[TASK INSTRUCTIONS]: Whenever a line in the listing contains "avec", copy that line.

[DATA TO PROCESS]:
:::
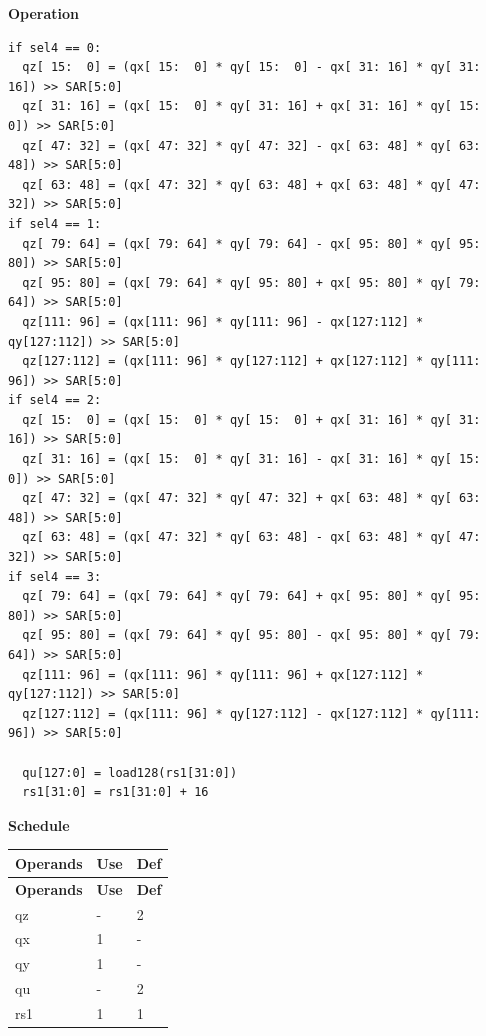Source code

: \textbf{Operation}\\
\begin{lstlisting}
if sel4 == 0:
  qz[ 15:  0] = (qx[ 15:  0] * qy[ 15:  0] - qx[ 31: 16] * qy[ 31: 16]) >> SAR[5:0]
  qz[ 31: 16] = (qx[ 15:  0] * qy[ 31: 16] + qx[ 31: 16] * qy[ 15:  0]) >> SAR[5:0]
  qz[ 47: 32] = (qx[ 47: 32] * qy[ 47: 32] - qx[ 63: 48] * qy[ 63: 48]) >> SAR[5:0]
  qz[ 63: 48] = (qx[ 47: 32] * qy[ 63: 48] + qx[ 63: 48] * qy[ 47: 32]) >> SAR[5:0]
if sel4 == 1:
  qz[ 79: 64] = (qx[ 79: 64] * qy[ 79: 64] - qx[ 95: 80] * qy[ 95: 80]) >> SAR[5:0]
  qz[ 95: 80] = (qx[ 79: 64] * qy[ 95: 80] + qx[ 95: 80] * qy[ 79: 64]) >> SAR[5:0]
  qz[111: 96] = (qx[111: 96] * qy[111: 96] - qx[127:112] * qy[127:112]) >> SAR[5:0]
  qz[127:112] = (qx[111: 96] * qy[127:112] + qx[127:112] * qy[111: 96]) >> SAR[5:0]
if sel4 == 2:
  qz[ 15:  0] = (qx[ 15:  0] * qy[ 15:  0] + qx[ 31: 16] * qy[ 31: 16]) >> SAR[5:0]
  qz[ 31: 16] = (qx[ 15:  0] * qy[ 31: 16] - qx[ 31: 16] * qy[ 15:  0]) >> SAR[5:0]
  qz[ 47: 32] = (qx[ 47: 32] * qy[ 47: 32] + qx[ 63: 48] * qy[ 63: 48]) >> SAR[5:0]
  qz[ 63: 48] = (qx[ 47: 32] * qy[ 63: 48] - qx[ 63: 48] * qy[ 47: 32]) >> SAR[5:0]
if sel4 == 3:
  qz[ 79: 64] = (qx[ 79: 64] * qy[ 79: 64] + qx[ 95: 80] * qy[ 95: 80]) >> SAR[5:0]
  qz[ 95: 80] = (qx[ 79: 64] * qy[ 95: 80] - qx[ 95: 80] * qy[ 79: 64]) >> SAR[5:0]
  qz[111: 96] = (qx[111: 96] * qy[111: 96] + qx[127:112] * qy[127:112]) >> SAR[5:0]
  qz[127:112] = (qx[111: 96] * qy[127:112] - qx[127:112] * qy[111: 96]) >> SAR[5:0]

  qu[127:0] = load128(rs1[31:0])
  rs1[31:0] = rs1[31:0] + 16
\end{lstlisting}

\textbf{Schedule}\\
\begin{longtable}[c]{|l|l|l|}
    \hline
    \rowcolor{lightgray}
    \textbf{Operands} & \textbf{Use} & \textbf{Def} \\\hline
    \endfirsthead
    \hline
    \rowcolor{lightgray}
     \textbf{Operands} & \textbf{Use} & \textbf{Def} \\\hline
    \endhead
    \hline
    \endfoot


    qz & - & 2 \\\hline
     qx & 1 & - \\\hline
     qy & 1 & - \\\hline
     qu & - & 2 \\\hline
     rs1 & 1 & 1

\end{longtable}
:::
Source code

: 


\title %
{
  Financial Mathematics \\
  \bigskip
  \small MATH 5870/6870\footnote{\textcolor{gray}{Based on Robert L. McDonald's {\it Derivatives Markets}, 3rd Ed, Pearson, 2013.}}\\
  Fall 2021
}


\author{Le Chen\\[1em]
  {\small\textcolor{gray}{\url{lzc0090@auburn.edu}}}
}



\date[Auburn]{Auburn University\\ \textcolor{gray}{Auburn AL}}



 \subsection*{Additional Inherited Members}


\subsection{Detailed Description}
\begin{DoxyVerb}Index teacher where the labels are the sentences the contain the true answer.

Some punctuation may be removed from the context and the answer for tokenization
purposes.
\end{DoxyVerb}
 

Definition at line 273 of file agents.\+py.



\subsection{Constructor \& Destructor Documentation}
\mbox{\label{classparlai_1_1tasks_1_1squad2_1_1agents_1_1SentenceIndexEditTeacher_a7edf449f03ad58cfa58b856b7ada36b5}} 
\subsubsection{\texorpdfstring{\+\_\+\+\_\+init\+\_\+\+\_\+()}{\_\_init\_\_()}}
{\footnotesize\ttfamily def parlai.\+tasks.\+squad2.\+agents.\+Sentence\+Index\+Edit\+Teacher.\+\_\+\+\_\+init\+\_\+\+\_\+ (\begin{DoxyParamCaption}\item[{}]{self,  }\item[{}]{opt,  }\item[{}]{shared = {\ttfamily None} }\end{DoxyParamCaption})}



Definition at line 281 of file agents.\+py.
:::
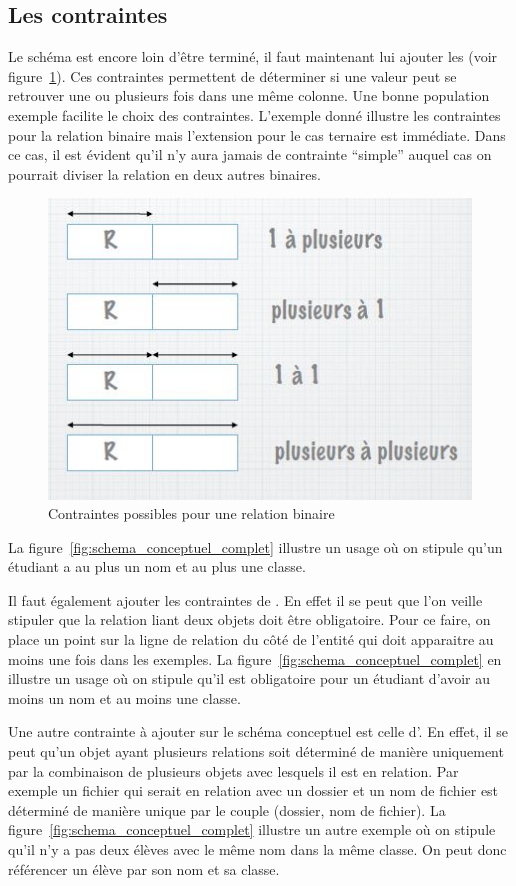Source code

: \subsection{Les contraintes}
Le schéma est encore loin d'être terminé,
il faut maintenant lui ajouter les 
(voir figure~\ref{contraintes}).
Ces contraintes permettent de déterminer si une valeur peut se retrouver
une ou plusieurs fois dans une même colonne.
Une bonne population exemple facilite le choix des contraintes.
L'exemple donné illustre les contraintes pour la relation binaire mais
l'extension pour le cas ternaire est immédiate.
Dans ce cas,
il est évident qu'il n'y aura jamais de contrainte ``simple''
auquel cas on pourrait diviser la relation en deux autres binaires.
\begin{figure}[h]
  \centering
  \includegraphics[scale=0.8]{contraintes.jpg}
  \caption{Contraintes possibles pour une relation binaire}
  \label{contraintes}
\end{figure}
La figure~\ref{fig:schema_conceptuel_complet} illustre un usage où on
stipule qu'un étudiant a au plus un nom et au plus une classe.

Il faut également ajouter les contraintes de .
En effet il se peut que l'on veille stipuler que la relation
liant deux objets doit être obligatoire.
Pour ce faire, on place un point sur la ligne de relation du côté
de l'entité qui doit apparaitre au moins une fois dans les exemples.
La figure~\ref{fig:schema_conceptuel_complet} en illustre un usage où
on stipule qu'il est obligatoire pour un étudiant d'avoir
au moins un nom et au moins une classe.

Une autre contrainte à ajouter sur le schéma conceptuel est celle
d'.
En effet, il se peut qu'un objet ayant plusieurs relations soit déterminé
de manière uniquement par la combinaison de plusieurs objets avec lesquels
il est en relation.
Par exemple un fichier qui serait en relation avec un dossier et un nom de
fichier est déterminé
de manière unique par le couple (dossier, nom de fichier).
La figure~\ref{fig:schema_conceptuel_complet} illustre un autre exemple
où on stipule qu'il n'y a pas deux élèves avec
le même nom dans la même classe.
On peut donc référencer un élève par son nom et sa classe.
:::
[ANSWER BELOW]:
de manière uniquement par la combinaison de plusieurs objets avec lesquels
Par exemple un fichier qui serait en relation avec un dossier et un nom de
où on stipule qu'il n'y a pas deux élèves avec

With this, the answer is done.